Project Kuiper is similar to Space Exploration Technologies Corp.’s Starlink, which uses thousands of satellites in low orbit to beam broadband internet to Earth. Amazon plans to launch 3,236 satellites as part of its initiative, forming a network that can get hard-to-reach parts of the world online. 

“When we realized the scale of our constellation and the launch rate we have to have, it was pretty apparent to us that we had to have a significantly effective and efficient payload-processing facility,” said Steve Metayer, vice president of productions and operations for Kuiper at Amazon.

Amazon hasn’t provided an exact target for how many customers it could reach through Kuiper, but Chief Executive Officer Andy Jassy said in April it “has the chance to be a very large business.” Jassy said hundreds of millions of people aren’t fully connected to the web yet.

Rocket Providers

It’s not yet clear when Kuiper satellite will be regularly traveling to space, though Amazon has lined up several rockets. In April 2022, the Seattle e-commerce giant signed a deal with three launch companies, including Jeff Bezos’s Blue Origin LLC, Arianespace and the United Launch Alliance.

Together those companies agreed to carry out as many as 83 launches, with ULA’s Vulcan rocket responsible for the largest portion. Vulcan hasn’t yet gone to space, nor have two of the other rockets, Blue Origin’s New Glenn and Arianespace’s Ariane 6. In a separate deal, Amazon contracted ULA’s Atlas V, which is operational, to carry out nine Kuiper launches.

To be compliant with its license with the Federal Communications Commission, Amazon needs to launch half of its Kuiper constellation by 2026. The company expects to finish the processing facility by 2024 and start operations there in 2025. Metayer said he believes Kuiper will stay on track.

“I’m obviously very confident in our own technology, our own satellites,” he said. “And we’re also very confident that the partners we have – the progress they’re making on their launch vehicles, too.”

Debut Flights

Amazon plans to ship its newly built satellites from its manufacturing plant in Kirkland, Washington. At the Florida site, the satellites will be inspected and prepared. They’ll then be placed in the rockets’ payload fairing, or nose cone — the massive, bulbous structures located on top of the rockets.

Since Arianespace’s Ariane 6 is expected to take off from a spaceport in French Guiana, Amazon’s new processing facility will be focused on preparing for New Glenn and Vulcan launches.

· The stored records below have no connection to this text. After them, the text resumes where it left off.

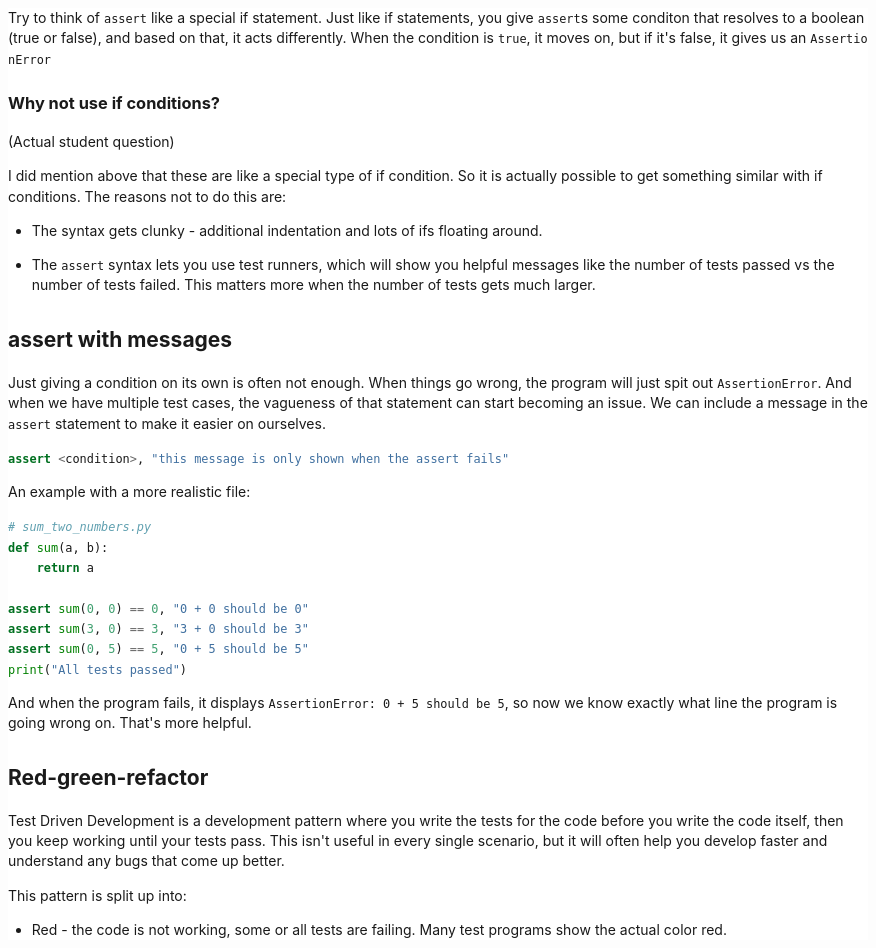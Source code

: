 Try to think of `assert` like a special if statement. Just like if statements, you give `assert`s some conditon that resolves to a boolean (true or false), and based on that, it acts differently. When the condition is `true`, it moves on, but if it's false, it gives us an `AssertionError`

### Why not use if conditions?

(Actual student question)

I did mention above that these are like a special type of if condition. So it is actually possible to get something similar with if conditions. The reasons not to do this are:

* The syntax gets clunky - additional indentation and lots of ifs floating around.

* The `assert` syntax lets you use test runners, which will show you helpful messages like the number of tests passed vs the number of tests failed. This matters more when the number of tests gets much larger.

## assert with messages

Just giving a condition on its own is often not enough. When 
things go wrong, the program will just spit out `AssertionError`. And when we have multiple test cases, the vagueness of that statement can start becoming an issue. We can include a message in the `assert` statement to make it easier on ourselves.

```python
assert <condition>, "this message is only shown when the assert fails"
```

An example with a more realistic file:

```python
# sum_two_numbers.py
def sum(a, b):
    return a

assert sum(0, 0) == 0, "0 + 0 should be 0"
assert sum(3, 0) == 3, "3 + 0 should be 3" 
assert sum(0, 5) == 5, "0 + 5 should be 5"
print("All tests passed")
```

And when the program fails, it displays `AssertionError: 0 + 5 should be 5`, so now we know exactly what line the program is going wrong on.
That's more helpful.

## Red-green-refactor

Test Driven Development is a development pattern where you write the tests for the code before you write the code itself, then you keep working until your tests pass. This isn't useful in every single scenario, but it will often help you develop faster and understand any bugs that come up better.

This pattern is split up into:

* Red - the code is not working, some or all tests are failing.
  Many test programs show the actual color red.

While ULA and Blue Origin will have processing facilities, Amazon said it needed its own to prepare for multiple flights at one time. The Florida center is designed to work on three rocket launches simultaneously and to process 120 satellites a month, the company said.

Amazon plans to launch two prototype Kuiper spacecraft on Vulcan’s long-delayed debut flight later this year. New Glenn is expected to make its first flight in 2024 and Ariane 6 could launch by the end of the year, though one of Arianespace’s suppliers has said it expects a delay.